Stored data
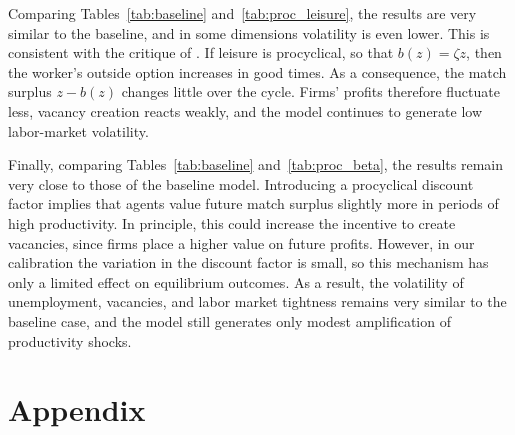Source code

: \documentclass[12pt]{article}
\begin{document}
Comparing Tables~\ref{tab:baseline} and~\ref{tab:proc_leisure}, the results are very similar to the baseline, and in some dimensions volatility is even lower. This is consistent with the critique of \citet{chodorowreich2016}. If leisure is procyclical, so that $b(z)=\zeta z$, then the worker's outside option increases in good times. As a consequence, the match surplus $z-b(z)$ changes little over the cycle. Firms' profits therefore fluctuate less, vacancy creation reacts weakly, and the model continues to generate low labor-market volatility.

Finally, comparing Tables~\ref{tab:baseline} and~\ref{tab:proc_beta}, the results remain very close to those of the baseline model. Introducing a procyclical discount factor implies that agents value future match surplus slightly more in periods of high productivity. In principle, this could increase the incentive to create vacancies, since firms place a higher value on future profits. However, in our calibration the variation in the discount factor is small, so this mechanism has only a limited effect on equilibrium outcomes. As a result, the volatility of unemployment, vacancies, and labor market tightness remains very similar to the baseline case, and the model still generates only modest amplification of productivity shocks.

\section*{Appendix}









 
\end{document}
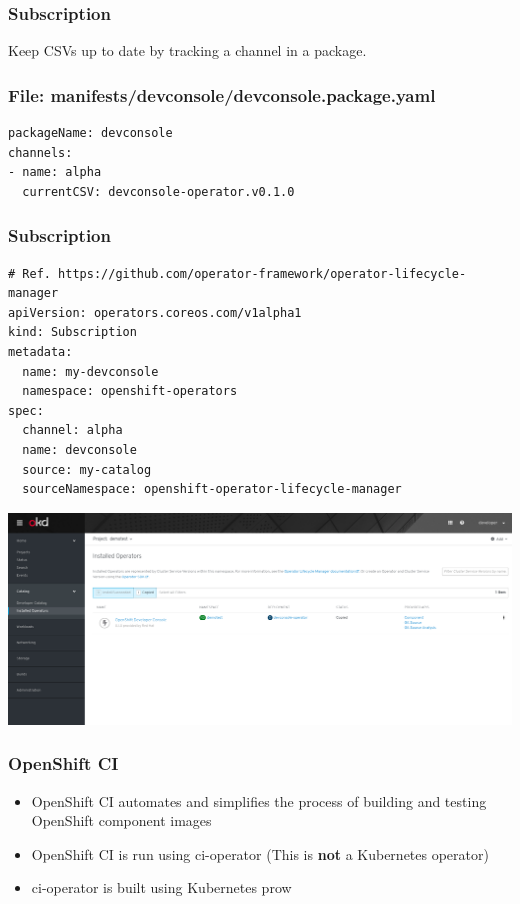 \documentclass[aspectratio=169]{beamer}
\begin{document}
\begin{frame}

  \frametitle{Subscription}

  Keep CSVs up to date by tracking a channel in a package.

\end{frame}

\begin{frame}[fragile]

  \frametitle{File: manifests/devconsole/devconsole.package.yaml}

  \begin{Verbatim}[fontsize=\small]
packageName: devconsole
channels:
- name: alpha
  currentCSV: devconsole-operator.v0.1.0
  \end{Verbatim}
\end{frame}

\begin{frame}[fragile]
  \frametitle{Subscription}

  \begin{Verbatim}[fontsize=\small]
# Ref. https://github.com/operator-framework/operator-lifecycle-manager
apiVersion: operators.coreos.com/v1alpha1
kind: Subscription
metadata:
  name: my-devconsole
  namespace: openshift-operators
spec:
  channel: alpha
  name: devconsole
  source: my-catalog
  sourceNamespace: openshift-operator-lifecycle-manager
  \end{Verbatim}
\end{frame}

\begin{frame}

  \includegraphics[scale=.20]{images/subscription.png}

\end{frame}

\begin{frame}

  \frametitle{OpenShift CI}

  \begin{itemize}
  \item OpenShift CI automates and simplifies the process of building and testing OpenShift component images
  \item OpenShift CI is run using ci-operator (This is {\bf not} a Kubernetes operator)
  \item ci-operator is built using Kubernetes prow
  \end{itemize}

\end{frame}
\end{document}
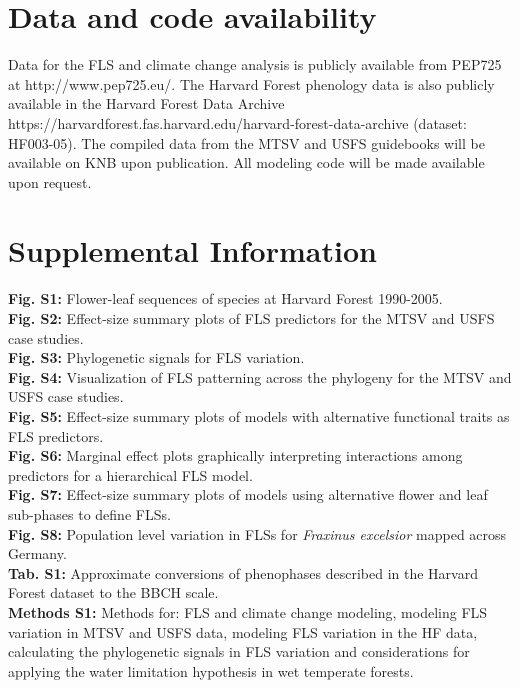 \documentclass[11pt]{article}
\begin{document}
\section*{Data and code availability}
Data for the FLS and climate change analysis is publicly available from PEP725 at http://www.pep725.eu/. The Harvard Forest phenology data is also publicly available in the Harvard Forest Data Archive https://harvardforest.fas.harvard.edu/harvard-forest-data-archive (dataset: HF003-05). The compiled data from the MTSV and USFS guidebooks will be available on KNB upon publication. All modeling code will be made available upon request. %




\newpage
\section*{Supplemental Information}
\textbf{Fig. S1:} Flower-leaf sequences of species at Harvard Forest 1990-2005.\\
\textbf{Fig. S2:} Effect-size summary plots of FLS predictors for the MTSV and USFS case studies. \\
\textbf{Fig. S3:} Phylogenetic signals for FLS variation.\\
\textbf{Fig. S4:} Visualization of FLS patterning across the phylogeny for the MTSV and USFS case studies.\\
\textbf{Fig. S5:} Effect-size summary plots of models with alternative functional traits as FLS predictors.\\
\textbf{Fig. S6:} Marginal effect plots graphically interpreting interactions among predictors for a hierarchical FLS model.\\
\textbf{Fig. S7:} Effect-size summary plots of models using alternative flower and leaf sub-phases to define FLSs.\\
\textbf{Fig. S8:} Population level variation in FLSs for \emph{Fraxinus excelsior} mapped across Germany.\\
\textbf{Tab. S1:} Approximate conversions of phenophases described in the Harvard Forest dataset to the BBCH scale.\\
\textbf{Methods S1:} Methods for: FLS and climate change modeling, modeling FLS variation in MTSV and USFS data, modeling FLS variation in the HF data, calculating the phylogenetic signals in FLS variation and considerations for applying the water limitation hypothesis in wet temperate forests.
\newpage
\end{document}

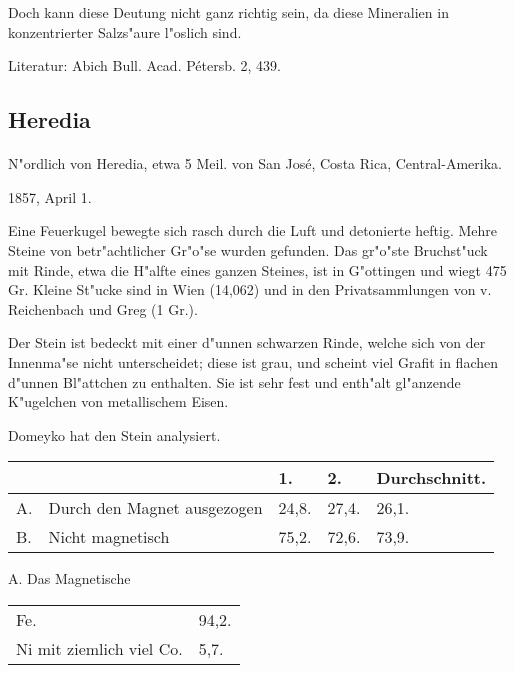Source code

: \documentclass[a4paper, 11pt, oneside]{article}
\begin{document}
Doch kann diese Deutung nicht ganz richtig sein, da diese Mineralien in konzentrierter Salzs"aure l"oslich sind.

\footnotesize
Literatur: Abich Bull. Acad. Pétersb. 2, 439.

\subsection{Heredia}
\normalsize
\paragraph{}
N"ordlich von Heredia, etwa 5 Meil. von San José, Costa Rica, Central-Amerika.

1857, April 1.

Eine Feuerkugel bewegte sich rasch durch die Luft und detonierte heftig. Mehre Steine von betr"achtlicher Gr"o"se wurden gefunden. Das gr"o"ste Bruchst"uck mit Rinde, etwa die H"alfte eines ganzen Steines, ist in G"ottingen und wiegt 475 Gr. Kleine St"ucke sind in Wien (14,062) und in den Privatsammlungen von v. Reichenbach und Greg (1 Gr.).

Der Stein ist bedeckt mit einer d"unnen schwarzen Rinde, welche sich von der Innenma"se nicht unterscheidet; diese ist grau, und scheint viel Grafit in flachen d"unnen Bl"attchen zu enthalten. Sie ist sehr fest und enth"alt gl"anzende K"ugelchen von metallischem Eisen.

Domeyko hat den Stein analysiert.

\begin{table}[H]
    \centering
    \begin{tabular}{l l l l l}
        ~ & ~ & 1. & 2. & Durchschnitt. \\ \hline
        A. & Durch den Magnet ausgezogen  & 24,8. & 27,4. & 26,1. \\
        B. & Nicht magnetisch & 75,2. & 72,6. & 73,9. \\
    \end{tabular}
\end{table}

\begin{center}
A. Das Magnetische
\end{center}

\begin{table}[H]
    \centering
    \begin{tabular}{l l}
        Fe. & 94,2. \\
        Ni mit ziemlich viel Co. & 5,7.\\ 
    \end{tabular}
\end{table}
\end{document}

- [Exercise prompt]: Looking at the records above, state the number of lines where the word "frametitle" occurs, and write nothing beyond it.

- [Response]: 4